-- Opening Marker --

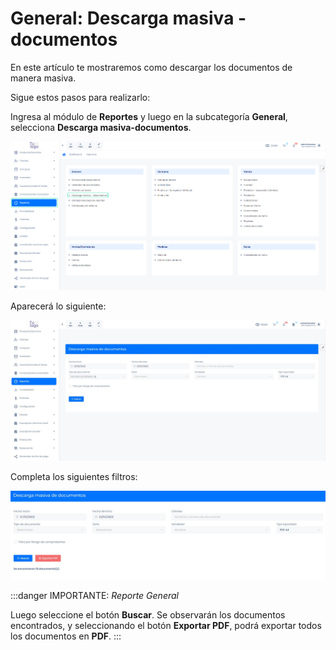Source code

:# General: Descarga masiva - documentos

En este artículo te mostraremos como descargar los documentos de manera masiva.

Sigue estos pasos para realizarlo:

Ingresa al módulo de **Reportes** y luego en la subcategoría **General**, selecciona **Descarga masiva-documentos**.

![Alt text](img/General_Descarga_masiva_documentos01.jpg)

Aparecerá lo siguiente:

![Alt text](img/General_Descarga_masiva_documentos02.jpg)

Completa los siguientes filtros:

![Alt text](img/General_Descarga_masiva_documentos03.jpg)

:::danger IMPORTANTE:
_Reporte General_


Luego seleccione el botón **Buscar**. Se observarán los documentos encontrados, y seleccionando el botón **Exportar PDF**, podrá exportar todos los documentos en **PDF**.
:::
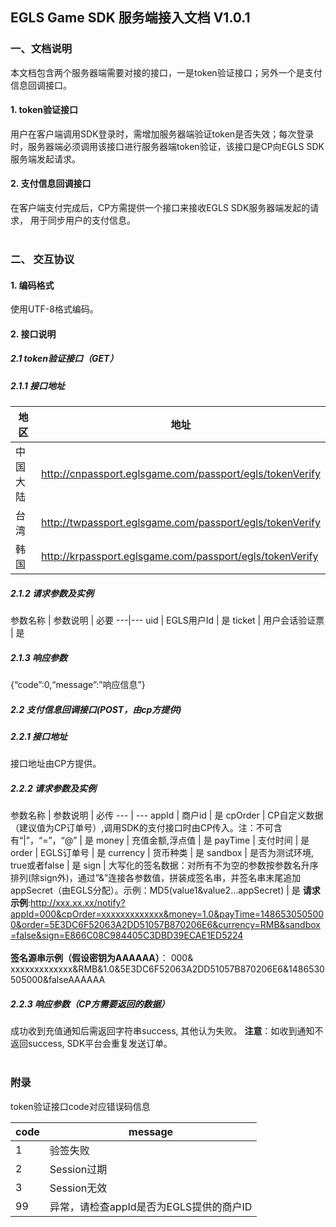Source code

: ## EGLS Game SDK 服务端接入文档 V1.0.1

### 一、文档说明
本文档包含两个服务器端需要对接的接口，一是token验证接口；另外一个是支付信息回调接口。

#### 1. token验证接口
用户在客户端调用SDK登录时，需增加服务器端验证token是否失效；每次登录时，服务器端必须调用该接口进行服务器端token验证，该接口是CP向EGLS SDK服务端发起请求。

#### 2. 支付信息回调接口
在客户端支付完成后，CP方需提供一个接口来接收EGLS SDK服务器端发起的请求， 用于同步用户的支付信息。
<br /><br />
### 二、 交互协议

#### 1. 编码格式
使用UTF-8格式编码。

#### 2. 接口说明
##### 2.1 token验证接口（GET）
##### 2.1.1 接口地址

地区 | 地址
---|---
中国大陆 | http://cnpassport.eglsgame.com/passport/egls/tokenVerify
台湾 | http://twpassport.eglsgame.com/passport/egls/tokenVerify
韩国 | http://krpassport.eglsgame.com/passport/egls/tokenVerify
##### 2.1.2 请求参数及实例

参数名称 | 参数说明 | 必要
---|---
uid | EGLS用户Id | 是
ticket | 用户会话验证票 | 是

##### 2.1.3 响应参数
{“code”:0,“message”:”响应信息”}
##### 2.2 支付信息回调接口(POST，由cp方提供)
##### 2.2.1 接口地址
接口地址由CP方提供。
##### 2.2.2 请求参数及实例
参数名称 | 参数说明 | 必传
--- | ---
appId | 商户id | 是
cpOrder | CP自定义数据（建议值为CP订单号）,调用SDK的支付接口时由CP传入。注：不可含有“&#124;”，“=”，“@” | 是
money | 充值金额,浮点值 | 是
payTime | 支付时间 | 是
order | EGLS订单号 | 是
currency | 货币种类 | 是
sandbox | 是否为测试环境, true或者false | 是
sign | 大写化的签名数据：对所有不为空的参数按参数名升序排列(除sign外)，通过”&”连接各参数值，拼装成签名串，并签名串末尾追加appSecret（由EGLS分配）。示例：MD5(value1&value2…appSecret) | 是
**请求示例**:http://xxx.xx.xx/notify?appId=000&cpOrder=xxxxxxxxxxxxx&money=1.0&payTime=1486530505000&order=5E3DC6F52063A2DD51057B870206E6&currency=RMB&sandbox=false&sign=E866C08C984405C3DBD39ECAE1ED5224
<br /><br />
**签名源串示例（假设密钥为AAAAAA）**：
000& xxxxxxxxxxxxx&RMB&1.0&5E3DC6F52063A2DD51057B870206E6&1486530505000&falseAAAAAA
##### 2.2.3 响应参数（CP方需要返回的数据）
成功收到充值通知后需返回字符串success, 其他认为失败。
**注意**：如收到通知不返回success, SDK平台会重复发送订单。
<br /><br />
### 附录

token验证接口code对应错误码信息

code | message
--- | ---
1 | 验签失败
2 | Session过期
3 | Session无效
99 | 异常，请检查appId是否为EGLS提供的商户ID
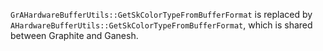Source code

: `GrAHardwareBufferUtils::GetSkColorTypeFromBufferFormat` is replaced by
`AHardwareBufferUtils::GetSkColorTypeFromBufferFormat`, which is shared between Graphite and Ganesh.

-- Closing Marker --

** The task **
Lines from the one holding "is replaced by" through the last line of the material are to be repeated exactly; no other lines belong in the answer.

** Your response **
: `GrAHardwareBufferUtils::GetSkColorTypeFromBufferFormat` is replaced by
`AHardwareBufferUtils::GetSkColorTypeFromBufferFormat`, which is shared between Graphite and Ganesh.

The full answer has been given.